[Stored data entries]
--------------------
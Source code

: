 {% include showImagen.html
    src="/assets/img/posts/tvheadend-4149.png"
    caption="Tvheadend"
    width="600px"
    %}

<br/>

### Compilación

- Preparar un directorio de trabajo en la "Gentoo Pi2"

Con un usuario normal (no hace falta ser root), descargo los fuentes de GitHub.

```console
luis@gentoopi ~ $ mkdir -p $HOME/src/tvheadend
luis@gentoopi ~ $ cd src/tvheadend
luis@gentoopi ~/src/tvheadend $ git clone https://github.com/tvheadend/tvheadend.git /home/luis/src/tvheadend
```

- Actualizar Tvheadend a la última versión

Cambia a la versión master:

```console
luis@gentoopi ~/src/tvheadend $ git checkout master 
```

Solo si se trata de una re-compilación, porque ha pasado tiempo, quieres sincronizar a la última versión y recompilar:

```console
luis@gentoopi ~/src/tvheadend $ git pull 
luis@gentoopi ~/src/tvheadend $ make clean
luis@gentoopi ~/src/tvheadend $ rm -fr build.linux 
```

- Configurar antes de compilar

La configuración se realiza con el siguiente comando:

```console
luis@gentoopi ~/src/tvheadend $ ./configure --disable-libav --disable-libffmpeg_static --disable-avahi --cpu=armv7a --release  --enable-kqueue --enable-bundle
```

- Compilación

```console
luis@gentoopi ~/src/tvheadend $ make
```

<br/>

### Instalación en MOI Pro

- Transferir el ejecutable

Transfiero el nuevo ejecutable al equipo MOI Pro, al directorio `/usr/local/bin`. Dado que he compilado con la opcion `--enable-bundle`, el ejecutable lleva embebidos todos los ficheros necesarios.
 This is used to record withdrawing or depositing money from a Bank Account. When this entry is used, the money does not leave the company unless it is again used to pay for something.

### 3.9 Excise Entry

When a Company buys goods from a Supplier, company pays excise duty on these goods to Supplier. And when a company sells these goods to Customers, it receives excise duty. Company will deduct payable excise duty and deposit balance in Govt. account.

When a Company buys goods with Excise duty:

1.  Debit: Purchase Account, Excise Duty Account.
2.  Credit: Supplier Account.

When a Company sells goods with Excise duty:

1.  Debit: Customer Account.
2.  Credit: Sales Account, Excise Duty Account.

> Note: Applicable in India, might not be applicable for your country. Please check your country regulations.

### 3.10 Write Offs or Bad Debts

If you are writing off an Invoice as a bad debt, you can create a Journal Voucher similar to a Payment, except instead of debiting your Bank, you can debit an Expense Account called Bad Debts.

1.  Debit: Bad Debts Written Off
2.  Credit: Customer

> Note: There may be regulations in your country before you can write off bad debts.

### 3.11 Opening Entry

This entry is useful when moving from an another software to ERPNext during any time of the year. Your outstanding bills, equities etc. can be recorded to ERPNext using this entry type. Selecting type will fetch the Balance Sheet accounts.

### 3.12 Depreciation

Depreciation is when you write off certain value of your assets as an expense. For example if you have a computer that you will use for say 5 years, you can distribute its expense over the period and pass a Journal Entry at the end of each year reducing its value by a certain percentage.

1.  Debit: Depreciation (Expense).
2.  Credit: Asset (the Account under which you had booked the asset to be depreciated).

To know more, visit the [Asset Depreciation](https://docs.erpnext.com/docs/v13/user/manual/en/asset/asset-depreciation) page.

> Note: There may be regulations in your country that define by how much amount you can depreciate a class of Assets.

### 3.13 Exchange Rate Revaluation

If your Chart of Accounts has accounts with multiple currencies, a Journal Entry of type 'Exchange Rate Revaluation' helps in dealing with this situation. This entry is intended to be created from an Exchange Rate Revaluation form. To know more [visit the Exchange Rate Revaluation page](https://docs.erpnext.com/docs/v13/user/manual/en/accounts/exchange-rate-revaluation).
--------------------
**Problem description**
Each of the records above is to be reproduced word for word.

**Response to this task**
Source code

: {% include showImagen.html
    src="/assets/img/posts/tvheadend-4149.png"
    caption="Tvheadend"
    width="600px"
    %}

<br/>

### Compilación

- Preparar un directorio de trabajo en la "Gentoo Pi2"

Con un usuario normal (no hace falta ser root), descargo los fuentes de GitHub.

```console
luis@gentoopi ~ $ mkdir -p $HOME/src/tvheadend
luis@gentoopi ~ $ cd src/tvheadend
luis@gentoopi ~/src/tvheadend $ git clone https://github.com/tvheadend/tvheadend.git /home/luis/src/tvheadend
```

- Actualizar Tvheadend a la última versión

Cambia a la versión master:

```console
luis@gentoopi ~/src/tvheadend $ git checkout master 
```

Solo si se trata de una re-compilación, porque ha pasado tiempo, quieres sincronizar a la última versión y recompilar:

```console
luis@gentoopi ~/src/tvheadend $ git pull 
luis@gentoopi ~/src/tvheadend $ make clean
luis@gentoopi ~/src/tvheadend $ rm -fr build.linux 
```

- Configurar antes de compilar

La configuración se realiza con el siguiente comando:

```console
luis@gentoopi ~/src/tvheadend $ ./configure --disable-libav --disable-libffmpeg_static --disable-avahi --cpu=armv7a --release  --enable-kqueue --enable-bundle
```

- Compilación

```console
luis@gentoopi ~/src/tvheadend $ make
```

<br/>

### Instalación en MOI Pro

- Transferir el ejecutable

Transfiero el nuevo ejecutable al equipo MOI Pro, al directorio `/usr/local/bin`. Dado que he compilado con la opcion `--enable-bundle`, el ejecutable lleva embebidos todos los ficheros necesarios.
 This is used to record withdrawing or depositing money from a Bank Account. When this entry is used, the money does not leave the company unless it is again used to pay for something.

### 3.9 Excise Entry

When a Company buys goods from a Supplier, company pays excise duty on these goods to Supplier. And when a company sells these goods to Customers, it receives excise duty. Company will deduct payable excise duty and deposit balance in Govt. account.

When a Company buys goods with Excise duty:

1.  Debit: Purchase Account, Excise Duty Account.
2.  Credit: Supplier Account.

When a Company sells goods with Excise duty:

1.  Debit: Customer Account.
2.  Credit: Sales Account, Excise Duty Account.

> Note: Applicable in India, might not be applicable for your country. Please check your country regulations.

### 3.10 Write Offs or Bad Debts

If you are writing off an Invoice as a bad debt, you can create a Journal Voucher similar to a Payment, except instead of debiting your Bank, you can debit an Expense Account called Bad Debts.

1.  Debit: Bad Debts Written Off
2.  Credit: Customer

> Note: There may be regulations in your country before you can write off bad debts.

### 3.11 Opening Entry

This entry is useful when moving from an another software to ERPNext during any time of the year. Your outstanding bills, equities etc. can be recorded to ERPNext using this entry type. Selecting type will fetch the Balance Sheet accounts.

### 3.12 Depreciation

Depreciation is when you write off certain value of your assets as an expense. For example if you have a computer that you will use for say 5 years, you can distribute its expense over the period and pass a Journal Entry at the end of each year reducing its value by a certain percentage.

1.  Debit: Depreciation (Expense).
2.  Credit: Asset (the Account under which you had booked the asset to be depreciated).

To know more, visit the [Asset Depreciation](https://docs.erpnext.com/docs/v13/user/manual/en/asset/asset-depreciation) page.

> Note: There may be regulations in your country that define by how much amount you can depreciate a class of Assets.

### 3.13 Exchange Rate Revaluation

If your Chart of Accounts has accounts with multiple currencies, a Journal Entry of type 'Exchange Rate Revaluation' helps in dealing with this situation. This entry is intended to be created from an Exchange Rate Revaluation form. To know more [visit the Exchange Rate Revaluation page](https://docs.erpnext.com/docs/v13/user/manual/en/accounts/exchange-rate-revaluation).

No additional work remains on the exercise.